* **WORK TO BE COMPLETED**: Your job is to transcribe the material exactly, every line included.

[DATA FOR PROCESSING — start]

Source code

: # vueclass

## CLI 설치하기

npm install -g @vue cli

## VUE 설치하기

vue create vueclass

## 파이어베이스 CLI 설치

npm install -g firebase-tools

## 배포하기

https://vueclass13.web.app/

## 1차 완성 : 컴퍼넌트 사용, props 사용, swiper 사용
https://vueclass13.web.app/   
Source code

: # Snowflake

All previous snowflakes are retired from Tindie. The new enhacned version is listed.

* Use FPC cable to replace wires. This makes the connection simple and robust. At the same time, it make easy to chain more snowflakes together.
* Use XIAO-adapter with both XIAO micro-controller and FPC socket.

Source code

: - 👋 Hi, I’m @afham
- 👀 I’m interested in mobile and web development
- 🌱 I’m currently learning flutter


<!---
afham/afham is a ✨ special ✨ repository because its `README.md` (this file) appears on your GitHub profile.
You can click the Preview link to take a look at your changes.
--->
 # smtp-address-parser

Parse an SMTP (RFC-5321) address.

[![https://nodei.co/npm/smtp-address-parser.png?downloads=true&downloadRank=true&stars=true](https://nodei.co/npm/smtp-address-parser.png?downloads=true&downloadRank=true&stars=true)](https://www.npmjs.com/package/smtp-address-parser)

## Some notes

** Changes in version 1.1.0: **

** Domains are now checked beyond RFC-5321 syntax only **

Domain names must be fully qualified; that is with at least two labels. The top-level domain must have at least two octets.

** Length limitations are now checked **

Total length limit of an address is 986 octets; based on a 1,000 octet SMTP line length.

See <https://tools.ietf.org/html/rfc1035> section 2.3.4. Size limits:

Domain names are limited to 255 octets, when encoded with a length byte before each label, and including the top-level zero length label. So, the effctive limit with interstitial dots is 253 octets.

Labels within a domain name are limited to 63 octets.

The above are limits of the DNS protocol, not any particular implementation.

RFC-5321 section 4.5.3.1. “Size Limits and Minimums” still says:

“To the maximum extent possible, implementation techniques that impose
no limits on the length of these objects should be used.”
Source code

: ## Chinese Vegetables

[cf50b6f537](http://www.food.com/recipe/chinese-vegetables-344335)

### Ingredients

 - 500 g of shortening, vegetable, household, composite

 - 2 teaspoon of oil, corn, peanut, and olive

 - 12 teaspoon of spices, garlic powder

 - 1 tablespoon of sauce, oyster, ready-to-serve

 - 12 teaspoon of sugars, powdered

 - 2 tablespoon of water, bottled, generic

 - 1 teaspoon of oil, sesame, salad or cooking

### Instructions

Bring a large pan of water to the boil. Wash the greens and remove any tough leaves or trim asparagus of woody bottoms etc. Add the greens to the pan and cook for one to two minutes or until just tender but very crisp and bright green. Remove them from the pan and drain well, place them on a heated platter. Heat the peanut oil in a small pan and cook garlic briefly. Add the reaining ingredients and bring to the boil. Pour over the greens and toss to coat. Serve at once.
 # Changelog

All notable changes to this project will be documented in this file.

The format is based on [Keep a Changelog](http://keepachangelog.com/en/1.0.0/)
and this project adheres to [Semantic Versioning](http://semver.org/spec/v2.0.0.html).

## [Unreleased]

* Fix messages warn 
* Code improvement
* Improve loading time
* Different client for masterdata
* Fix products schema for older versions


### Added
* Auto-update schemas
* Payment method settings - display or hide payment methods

[DATA FOR PROCESSING — finish]

* **ANSWER BOX**:
Source code

: # vueclass

## CLI 설치하기

npm install -g @vue cli

## VUE 설치하기

vue create vueclass

## 파이어베이스 CLI 설치

npm install -g firebase-tools

## 배포하기

https://vueclass13.web.app/

## 1차 완성 : 컴퍼넌트 사용, props 사용, swiper 사용
https://vueclass13.web.app/   
Source code

: # Snowflake

All previous snowflakes are retired from Tindie. The new enhacned version is listed.

* Use FPC cable to replace wires. This makes the connection simple and robust. At the same time, it make easy to chain more snowflakes together.
* Use XIAO-adapter with both XIAO micro-controller and FPC socket.

Source code

: - 👋 Hi, I’m @afham
- 👀 I’m interested in mobile and web development
- 🌱 I’m currently learning flutter


<!---
afham/afham is a ✨ special ✨ repository because its `README.md` (this file) appears on your GitHub profile.
You can click the Preview link to take a look at your changes.
--->
 # smtp-address-parser

Parse an SMTP (RFC-5321) address.

[![https://nodei.co/npm/smtp-address-parser.png?downloads=true&downloadRank=true&stars=true](https://nodei.co/npm/smtp-address-parser.png?downloads=true&downloadRank=true&stars=true)](https://www.npmjs.com/package/smtp-address-parser)

## Some notes

** Changes in version 1.1.0: **

** Domains are now checked beyond RFC-5321 syntax only **

Domain names must be fully qualified; that is with at least two labels. The top-level domain must have at least two octets.

** Length limitations are now checked **

Total length limit of an address is 986 octets; based on a 1,000 octet SMTP line length.

See <https://tools.ietf.org/html/rfc1035> section 2.3.4. Size limits:

Domain names are limited to 255 octets, when encoded with a length byte before each label, and including the top-level zero length label. So, the effctive limit with interstitial dots is 253 octets.

Labels within a domain name are limited to 63 octets.

The above are limits of the DNS protocol, not any particular implementation.

RFC-5321 section 4.5.3.1. “Size Limits and Minimums” still says:

“To the maximum extent possible, implementation techniques that impose
no limits on the length of these objects should be used.”
Source code

: ## Chinese Vegetables

[cf50b6f537](http://www.food.com/recipe/chinese-vegetables-344335)

### Ingredients

 - 500 g of shortening, vegetable, household, composite

 - 2 teaspoon of oil, corn, peanut, and olive

 - 12 teaspoon of spices, garlic powder

 - 1 tablespoon of sauce, oyster, ready-to-serve

 - 12 teaspoon of sugars, powdered

 - 2 tablespoon of water, bottled, generic

 - 1 teaspoon of oil, sesame, salad or cooking

### Instructions

Bring a large pan of water to the boil. Wash the greens and remove any tough leaves or trim asparagus of woody bottoms etc. Add the greens to the pan and cook for one to two minutes or until just tender but very crisp and bright green. Remove them from the pan and drain well, place them on a heated platter. Heat the peanut oil in a small pan and cook garlic briefly. Add the reaining ingredients and bring to the boil. Pour over the greens and toss to coat. Serve at once.
 # Changelog

All notable changes to this project will be documented in this file.

The format is based on [Keep a Changelog](http://keepachangelog.com/en/1.0.0/)
and this project adheres to [Semantic Versioning](http://semver.org/spec/v2.0.0.html).

## [Unreleased]

* Fix messages warn 
* Code improvement
* Improve loading time
* Different client for masterdata
* Fix products schema for older versions


### Added
* Auto-update schemas
* Payment method settings - display or hide payment methods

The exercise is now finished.